The Alligator Lake complex is a Quaternary alkaline volcanic center located in the southern Yukon Territory of Canada. It comprises two cinder cones which cap a shield consisting of five distinct lava units of basaltic composition. Units 2 and 3 of this shield are primitive olivine-phyric lavas (13.5–19.5 cation % Mg) which host abundant spinel lherzolite xenoliths, megacrysts, and granitoid fragments. Although the two lava types have erupted coevally from adjacent vents and are petrographically similar, they are chemically distinct. Unit 2 lavas have considerably higher abundances of LREE, LILE, and Fe, but lower HREE, Y, Ca, Si, and Al relative to unit 3 lavas. The 87Sr/86Sr and 143Nd/144Nd isotopic ratios of these two units are, however, indistinguishable. The differences between these two lava types cannot be explained in terms of low pressure olivine fractionation, and the low concentrations of Sr, Nb, P, and Ti in the granitoid xenoliths relative to the primitive lavas discounts differential crustal contamination. The abundance of spinel lherzolite xenoliths and the high Mg contents in the lavas of both units indicates that their compositional differences originated in the upper mantle. The Al and Si systematics of these lavas suggests that, compared to unit 3 magmas, the unit 2 magmas may have segregated at greater depths from a garnet lherzolite mantle. The identical isotopic composition and similar ratios of highly incompatible elements in these two lava units argues against their differences being a consequence of random metasomatism or mantle heterogeneity.

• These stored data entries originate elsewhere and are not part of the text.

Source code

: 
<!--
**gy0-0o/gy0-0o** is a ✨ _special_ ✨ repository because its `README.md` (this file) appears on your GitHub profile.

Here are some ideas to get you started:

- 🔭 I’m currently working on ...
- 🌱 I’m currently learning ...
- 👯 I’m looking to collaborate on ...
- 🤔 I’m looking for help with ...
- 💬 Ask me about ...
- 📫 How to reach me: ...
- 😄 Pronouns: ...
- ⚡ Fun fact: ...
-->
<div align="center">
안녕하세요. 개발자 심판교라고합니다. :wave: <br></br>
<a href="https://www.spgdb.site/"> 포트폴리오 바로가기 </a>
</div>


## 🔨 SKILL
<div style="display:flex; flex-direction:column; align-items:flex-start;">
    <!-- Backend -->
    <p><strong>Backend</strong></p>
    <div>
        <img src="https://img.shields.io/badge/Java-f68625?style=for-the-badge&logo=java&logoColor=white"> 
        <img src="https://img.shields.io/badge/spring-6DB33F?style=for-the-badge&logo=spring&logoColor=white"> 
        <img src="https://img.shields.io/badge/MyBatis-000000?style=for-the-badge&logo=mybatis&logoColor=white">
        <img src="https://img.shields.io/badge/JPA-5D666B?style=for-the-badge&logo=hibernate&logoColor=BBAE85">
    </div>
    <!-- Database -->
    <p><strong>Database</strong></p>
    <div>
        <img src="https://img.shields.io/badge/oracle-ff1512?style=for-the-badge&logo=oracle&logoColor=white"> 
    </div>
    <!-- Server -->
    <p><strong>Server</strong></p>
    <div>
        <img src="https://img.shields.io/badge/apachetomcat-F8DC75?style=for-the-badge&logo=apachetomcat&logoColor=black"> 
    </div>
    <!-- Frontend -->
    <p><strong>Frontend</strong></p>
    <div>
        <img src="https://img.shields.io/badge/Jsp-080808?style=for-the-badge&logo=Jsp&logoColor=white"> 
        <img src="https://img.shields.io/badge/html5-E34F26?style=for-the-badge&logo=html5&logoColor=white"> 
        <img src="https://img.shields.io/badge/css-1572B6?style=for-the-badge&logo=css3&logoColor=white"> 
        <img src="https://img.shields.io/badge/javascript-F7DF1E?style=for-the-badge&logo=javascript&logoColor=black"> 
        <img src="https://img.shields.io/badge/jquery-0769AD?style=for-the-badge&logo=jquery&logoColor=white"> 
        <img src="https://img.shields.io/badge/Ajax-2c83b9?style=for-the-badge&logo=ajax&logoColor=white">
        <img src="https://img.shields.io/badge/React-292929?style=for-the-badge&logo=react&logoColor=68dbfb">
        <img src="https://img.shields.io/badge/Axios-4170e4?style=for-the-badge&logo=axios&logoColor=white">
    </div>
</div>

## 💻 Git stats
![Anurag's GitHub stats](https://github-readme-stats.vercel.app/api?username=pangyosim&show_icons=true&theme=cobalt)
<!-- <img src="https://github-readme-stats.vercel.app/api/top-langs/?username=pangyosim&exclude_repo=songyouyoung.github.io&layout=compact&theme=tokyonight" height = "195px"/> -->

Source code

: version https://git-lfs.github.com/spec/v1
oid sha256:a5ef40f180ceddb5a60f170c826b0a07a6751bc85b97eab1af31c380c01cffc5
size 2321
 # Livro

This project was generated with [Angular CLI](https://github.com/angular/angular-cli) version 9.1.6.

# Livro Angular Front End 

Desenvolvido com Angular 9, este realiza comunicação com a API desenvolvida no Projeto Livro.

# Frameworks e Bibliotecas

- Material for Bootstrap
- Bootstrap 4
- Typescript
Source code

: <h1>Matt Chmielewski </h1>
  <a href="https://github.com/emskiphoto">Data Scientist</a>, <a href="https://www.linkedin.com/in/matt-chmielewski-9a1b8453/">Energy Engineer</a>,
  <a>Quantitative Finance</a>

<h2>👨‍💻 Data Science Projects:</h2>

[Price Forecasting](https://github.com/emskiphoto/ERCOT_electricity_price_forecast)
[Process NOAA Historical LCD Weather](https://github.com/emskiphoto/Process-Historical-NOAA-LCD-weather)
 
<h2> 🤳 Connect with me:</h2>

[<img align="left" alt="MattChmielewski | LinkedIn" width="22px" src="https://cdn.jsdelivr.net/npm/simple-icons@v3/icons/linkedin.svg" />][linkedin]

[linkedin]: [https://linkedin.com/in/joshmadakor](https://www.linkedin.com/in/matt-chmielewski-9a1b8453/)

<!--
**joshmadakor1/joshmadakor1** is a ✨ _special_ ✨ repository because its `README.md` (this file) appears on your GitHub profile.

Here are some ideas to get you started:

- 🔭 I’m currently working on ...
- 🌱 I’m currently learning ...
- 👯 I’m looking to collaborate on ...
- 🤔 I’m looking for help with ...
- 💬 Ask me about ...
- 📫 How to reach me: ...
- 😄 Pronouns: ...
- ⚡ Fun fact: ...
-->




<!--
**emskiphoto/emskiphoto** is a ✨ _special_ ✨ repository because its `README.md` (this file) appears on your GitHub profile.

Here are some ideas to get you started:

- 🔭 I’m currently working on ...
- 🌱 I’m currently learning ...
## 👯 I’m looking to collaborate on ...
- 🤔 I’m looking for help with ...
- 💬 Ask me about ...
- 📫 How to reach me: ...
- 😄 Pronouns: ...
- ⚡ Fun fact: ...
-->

The lower Y and HREE contents but higher concentrations of incompatible elements in the unit 2 lavas relative to unit 3 can be most simply explained by differential partial melting of similar garnet-bearing sources. The unit 2 magmas thus appear to have been generated by smaller degrees of melting at a greater depth than the unit 3 magmas. The contemporaneous eruption of two distinct but volumetrically restricted primary magmas from adjacent vents at the Alligator Lake volcanic complex suggests that volcanism in this region of the Canadian Cordillera is controlled by localized, small batch processes.